Как всегда, мудрый староста оказался прав. Вскоре защитники деревни увидели, как враги подвезли три орудия и установили их на позиции. Староста открыл по ним огонь из своей «подружки Ма-ма». Но первые разрывы на скалистой вершине заставили ее замолчать. Отступать было некуда. Три часа японские артиллеристы методично расстреливали лагерь, который превратился в настоящий ад. Один за другим гибли товарищи старого воина и рачительного хозяина Дун-И. Вот упал кузнец Чжао. К его пулемету подполз Сэкита и дал длинную очередь, но осколки очередного снаряда иссекли его тело. Маляр Ши, давно забывший о своих камнях, бил из второго пулемета. Однако и его вскоре смело стальным вихрем. Рядом со старостой остался только Матвеев. Лун Сян дал ему знак прекратить огонь. Позиция на скале больше никак не проявляла себя. Выждав полчаса и решив, что путь безопасен, капитан приказал одному взводу подняться по тропе в лагерь. Солдаты, опасаясь, стали осторожно подниматься по кругу. И тут снова загремели выстрелы.
– Еще один! – закричал молодой старовер. Разгоряченный боем, Гаврила привстал из-за большого валуна, откуда вел огонь, и тут же рухнул, схватившись за грудь. Отступив, японцы снова начали обрабатывать позицию артиллерией.
Староста подполз к пулемету, но не успел дать очередь. Лопнул очередной взрыв и отбросил старика в сторону. Там и нашли его осмелевшие после того, как лагерь замолчал, оккупанты. Заметив еще таящиеся в нем признаки жизни, Лун Сяна спустили со скалы с помощью веревки вниз и бросили среди деревенской улицы.
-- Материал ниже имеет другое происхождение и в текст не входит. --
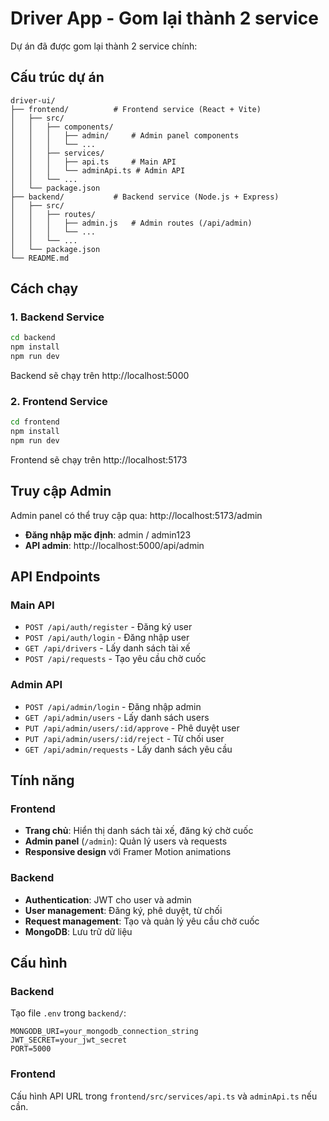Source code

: # Driver App - Gom lại thành 2 service

Dự án đã được gom lại thành 2 service chính:

## Cấu trúc dự án

```
driver-ui/
├── frontend/          # Frontend service (React + Vite)
│   ├── src/
│   │   ├── components/
│   │   │   ├── admin/     # Admin panel components
│   │   │   └── ...
│   │   ├── services/
│   │   │   ├── api.ts     # Main API
│   │   │   └── adminApi.ts # Admin API
│   │   └── ...
│   └── package.json
├── backend/           # Backend service (Node.js + Express)
│   ├── src/
│   │   ├── routes/
│   │   │   ├── admin.js   # Admin routes (/api/admin)
│   │   │   └── ...
│   │   └── ...
│   └── package.json
└── README.md
```

## Cách chạy

### 1. Backend Service
```bash
cd backend
npm install
npm run dev
```
Backend sẽ chạy trên http://localhost:5000

### 2. Frontend Service
```bash
cd frontend
npm install
npm run dev
```
Frontend sẽ chạy trên http://localhost:5173

## Truy cập Admin

Admin panel có thể truy cập qua: http://localhost:5173/admin

- **Đăng nhập mặc định**: admin / admin123
- **API admin**: http://localhost:5000/api/admin

## API Endpoints

### Main API
- `POST /api/auth/register` - Đăng ký user
- `POST /api/auth/login` - Đăng nhập user
- `GET /api/drivers` - Lấy danh sách tài xế
- `POST /api/requests` - Tạo yêu cầu chờ cuốc

### Admin API
- `POST /api/admin/login` - Đăng nhập admin
- `GET /api/admin/users` - Lấy danh sách users
- `PUT /api/admin/users/:id/approve` - Phê duyệt user
- `PUT /api/admin/users/:id/reject` - Từ chối user
- `GET /api/admin/requests` - Lấy danh sách yêu cầu

## Tính năng

### Frontend
- **Trang chủ**: Hiển thị danh sách tài xế, đăng ký chờ cuốc
- **Admin panel** (`/admin`): Quản lý users và requests
- **Responsive design** với Framer Motion animations

### Backend
- **Authentication**: JWT cho user và admin
- **User management**: Đăng ký, phê duyệt, từ chối
- **Request management**: Tạo và quản lý yêu cầu chờ cuốc
- **MongoDB**: Lưu trữ dữ liệu

## Cấu hình

### Backend
Tạo file `.env` trong `backend/`:
```
MONGODB_URI=your_mongodb_connection_string
JWT_SECRET=your_jwt_secret
PORT=5000
```

### Frontend
Cấu hình API URL trong `frontend/src/services/api.ts` và `adminApi.ts` nếu cần.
В Дун-И вовсю хозяйничала солдатня. Уже горело несколько домов, в том числе и жилище проводника Шена. Когда староста, которого облили водой, очнулся, то увидел «блатного» Семена в какой-то непонятной форме. Тот деловито показывал японцам, чьи дома подлежат уничтожению. К Лун Сяну подошли армейский капитан и какой-то чин в форме полиции Маньчжоу-го и через переводчика начали допрос.
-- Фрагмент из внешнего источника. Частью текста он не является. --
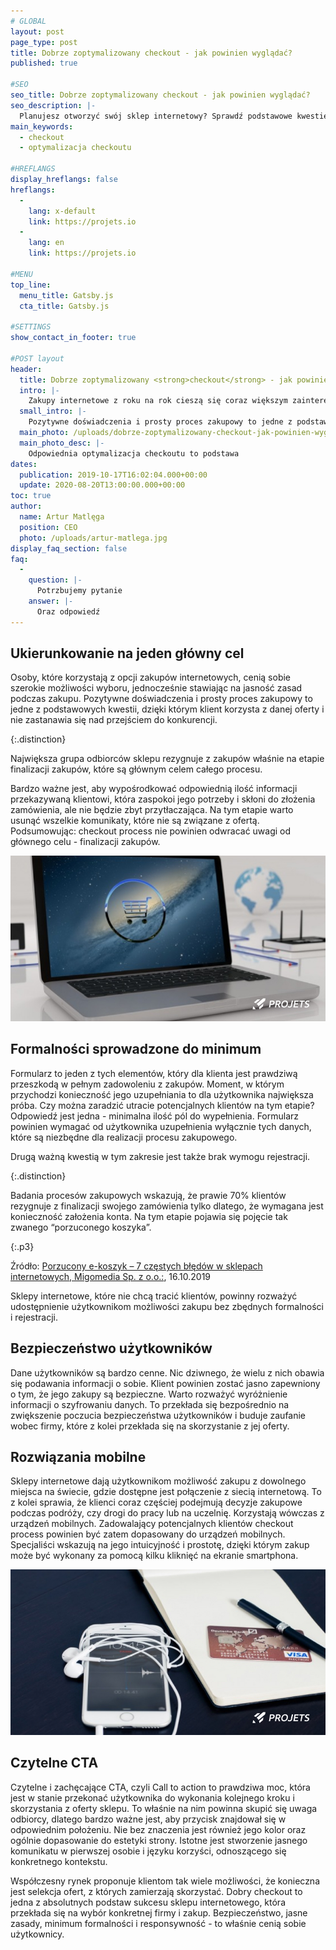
 ```yaml
---
# GLOBAL 
layout: post
page_type: post
title: Dobrze zoptymalizowany checkout - jak powinien wyglądać?
published: true

#SEO
seo_title: Dobrze zoptymalizowany checkout - jak powinien wyglądać?
seo_description: |-
  Planujesz otworzyć swój sklep internetowy? Sprawdź podstawowe kwestie. Dowiedz się, jak powinien wyglądać właściwie działający checkout i dlaczego to ważne.
main_keywords:
  - checkout
  - optymalizacja checkoutu

#HREFLANGS
display_hreflangs: false
hreflangs:
  -
    lang: x-default
    link: https://projets.io
  -
    lang: en
    link: https://projets.io

#MENU 
top_line:
  menu_title: Gatsby.js
  cta_title: Gatsby.js

#SETTINGS
show_contact_in_footer: true

#POST layout
header: 
  title: Dobrze zoptymalizowany <strong>checkout</strong> - jak powinien wyglądać?
  intro: |-
    Zakupy internetowe z roku na rok cieszą się coraz większym zainteresowaniem klientów. Dzięki nim można zaoszczędzić swój czas, nie wychodząc z domu. Osoby, które korzystają z opcji zakupów internetowych, cenią sobie szerokie możliwości wyboru, jednocześnie stawiając na jasność zasad podczas zakupu. Pozytywne doświadczenia i prosty proces zakupowy to jedne z podstawowych kwestii, dzięki którym klient korzysta z danej oferty i nie zastanawia się nad przejściem do konkurencji. 
  small_intro: |-
    Pozytywne doświadczenia i prosty proces zakupowy to jedne z podstawowych kwestii, dzięki którym klient korzysta z danej oferty i nie zastanawia się nad przejściem do konkurencji. 
  main_photo: /uploads/dobrze-zoptymalizowany-checkout-jak-powinien-wygladac-01.jpg
  main_photo_desc: |-
    Odpowiednia optymalizacja checkoutu to podstawa
dates:
  publication: 2019-10-17T16:02:04.000+00:00
  update: 2020-08-20T13:00:00.000+00:00
toc: true
author:
  name: Artur Matlęga
  position: CEO
  photo: /uploads/artur-matlega.jpg
display_faq_section: false
faq:
  -
    question: |-
      Potrzbujemy pytanie
    answer: |-
      Oraz odpowiedź
---
```

## Ukierunkowanie na jeden główny cel

Osoby, które korzystają z opcji zakupów internetowych, cenią sobie szerokie możliwości wyboru, jednocześnie stawiając na jasność zasad podczas zakupu. Pozytywne doświadczenia i prosty proces zakupowy to jedne z podstawowych kwestii, dzięki którym klient korzysta z danej oferty i nie zastanawia się nad przejściem do konkurencji. 

{:.distinction}

Największa grupa odbiorców sklepu rezygnuje z zakupów właśnie na etapie finalizacji zakupów, które są głównym celem całego procesu.

Bardzo ważne jest, aby wypośrodkować odpowiednią ilość informacji przekazywaną klientowi, która zaspokoi jego potrzeby i skłoni do złożenia zamówienia, ale nie będzie zbyt przytłaczająca. Na tym etapie warto usunąć wszelkie komunikaty, które nie są związane z ofertą. Podsumowując: checkout process nie powinien odwracać uwagi od głównego celu - finalizacji zakupów.

![Nie wolno odwracać uwagi od głównego celu - finalizacji zakupów](/uploads/dobrze-zoptymalizowany-checkout-jak-powinien-wygladac-02.jpg)

## Formalności sprowadzone do minimum

Formularz to jeden z tych elementów, który dla klienta jest prawdziwą przeszkodą w pełnym zadowoleniu z zakupów. Moment, w którym przychodzi konieczność jego uzupełniania to dla użytkownika największa próba. Czy można zaradzić utracie potencjalnych klientów na tym etapie? Odpowiedź jest jedna - minimalna ilość pól do wypełnienia. Formularz powinien wymagać od użytkownika uzupełnienia wyłącznie tych danych, które są niezbędne dla realizacji procesu zakupowego. 

Drugą ważną kwestią w tym zakresie jest także brak wymogu rejestracji. 

{:.distinction}

Badania procesów zakupowych wskazują, że prawie 70% klientów rezygnuje z finalizacji swojego zamówienia tylko dlatego, że wymagana jest konieczność założenia konta. Na tym etapie pojawia się pojęcie tak zwanego “porzuconego koszyka”.

{:.p3}

Źródło: [Porzucony e-koszyk – 7 częstych błędów w sklepach internetowych, Migomedia Sp. z o.o.:](https://www.migomedia.pl/porzucony-e-koszyk-7-czestych-bledow-w-sklepach-internetowych), 16.10.2019

Sklepy internetowe, które nie chcą tracić klientów, powinny rozważyć udostępnienie użytkownikom możliwości zakupu bez zbędnych formalności i rejestracji.

## Bezpieczeństwo użytkowników

Dane użytkowników są bardzo cenne. Nic dziwnego, że wielu z nich obawia się podawania informacji o sobie. Klient powinien zostać jasno zapewniony o tym, że jego zakupy są bezpieczne. Warto rozważyć wyróżnienie informacji o szyfrowaniu danych. To przekłada się bezpośrednio na zwiększenie poczucia bezpieczeństwa użytkowników i buduje zaufanie wobec firmy, które z kolei przekłada się na skorzystanie z jej oferty. 

## Rozwiązania mobilne

Sklepy internetowe dają użytkownikom możliwość zakupu z dowolnego miejsca na świecie, gdzie dostępne jest połączenie z siecią internetową. To z kolei sprawia, że klienci coraz częściej podejmują decyzje zakupowe podczas podróży, czy drogi do pracy lub na uczelnię. Korzystają wówczas z urządzeń mobilnych. Zadowalający potencjalnych klientów checkout process powinien być zatem dopasowany do urządzeń mobilnych. Specjaliści wskazują na jego intuicyjność i prostotę, dzięki którym zakup może być wykonany za pomocą kilku kliknięć na ekranie smartphona. 

![Rozwiązania mobilne](/uploads/dobrze-zoptymalizowany-checkout-jak-powinien-wygladac-03.jpg)

## Czytelne CTA

Czytelne i zachęcające CTA, czyli Call to action to prawdziwa moc, która jest w stanie przekonać użytkownika do wykonania kolejnego kroku i skorzystania z oferty sklepu. To właśnie na nim powinna skupić się uwaga odbiorcy, dlatego bardzo ważne jest, aby przycisk znajdował się w odpowiednim położeniu. Nie bez znaczenia jest również jego kolor oraz ogólnie dopasowanie do estetyki strony. Istotne jest stworzenie jasnego komunikatu w pierwszej osobie i języku korzyści, odnoszącego się konkretnego kontekstu. 

Współczesny rynek proponuje klientom tak wiele możliwości, że konieczna jest selekcja ofert, z których zamierzają skorzystać. Dobry checkout to jedna z absolutnych podstaw sukcesu sklepu internetowego, która przekłada się na wybór konkretnej firmy i zakup. Bezpieczeństwo, jasne zasady, minimum formalności i responsywność - to właśnie cenią sobie użytkownicy.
– Численность отряда? Куда он отступил? Кто им командует? Какое вооружение? Как держали связь с так называемой китайской Красной Армией? – сыпались вопросы.
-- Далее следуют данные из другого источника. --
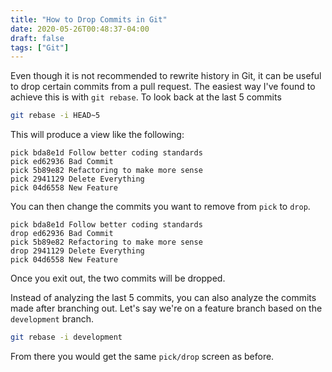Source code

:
 ```yaml
---
title: "How to Drop Commits in Git"
date: 2020-05-26T00:48:37-04:00
draft: false
tags: ["Git"]
---
```


Even though it is not recommended to rewrite history in Git, it can be useful to drop certain commits from a pull request. The easiest way I've found to achieve this is with `git rebase`. To look back at the last 5 commits

```bash
git rebase -i HEAD~5
```

This will produce a view like the following:

```
pick bda8e1d Follow better coding standards
pick ed62936 Bad Commit
pick 5b89e82 Refactoring to make more sense
pick 2941129 Delete Everything
pick 04d6558 New Feature
```

You can then change the commits you want to remove from `pick` to `drop`.

```
pick bda8e1d Follow better coding standards
drop ed62936 Bad Commit
pick 5b89e82 Refactoring to make more sense
drop 2941129 Delete Everything
pick 04d6558 New Feature
```

Once you exit out, the two commits will be dropped.

Instead of analyzing the last 5 commits, you can also analyze the commits made after branching out. Let's say we're on a feature branch based on the `development` branch.

```bash
git rebase -i development
```

From there you would get the same `pick/drop` screen as before.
Кэнъити не хотел верить, что отпор его отряду дала ничтожная группка простых мужиков из восьми человек. Правда, в ней почему-то оказался и его дезертировавший солдат. Староста молчал. Последнее, что увидел он перед тем, как получил пулю в грудь из капитанского пистолета, – это множество дымов, устремившихся в небо над разгромленной деревней. Пылал и дом Шена, и самого Лун Сяна. Его любимая голубятня представляла собой жаркий костер, в котором бились и падали охваченные пламенем птицы, приносящие, по поверьям, людям мир.
Расправившись с деревней, арестовав всех найденных в ней мужчин, каратели стали собираться в дорогу. Но перед тем, как покинуть мятежное селение, капитан Кэнъити приказал артиллеристам уничтожить иероглифы на скальной стене. Те всадили в надпись несколько снарядов. Однако порода была прочной, а краски деревенского маляра ярки, и еще долго над Дун-И красовались изуродованные взрывами, но все равно читаемые иероглифы: «Смерть японским оккупантам!».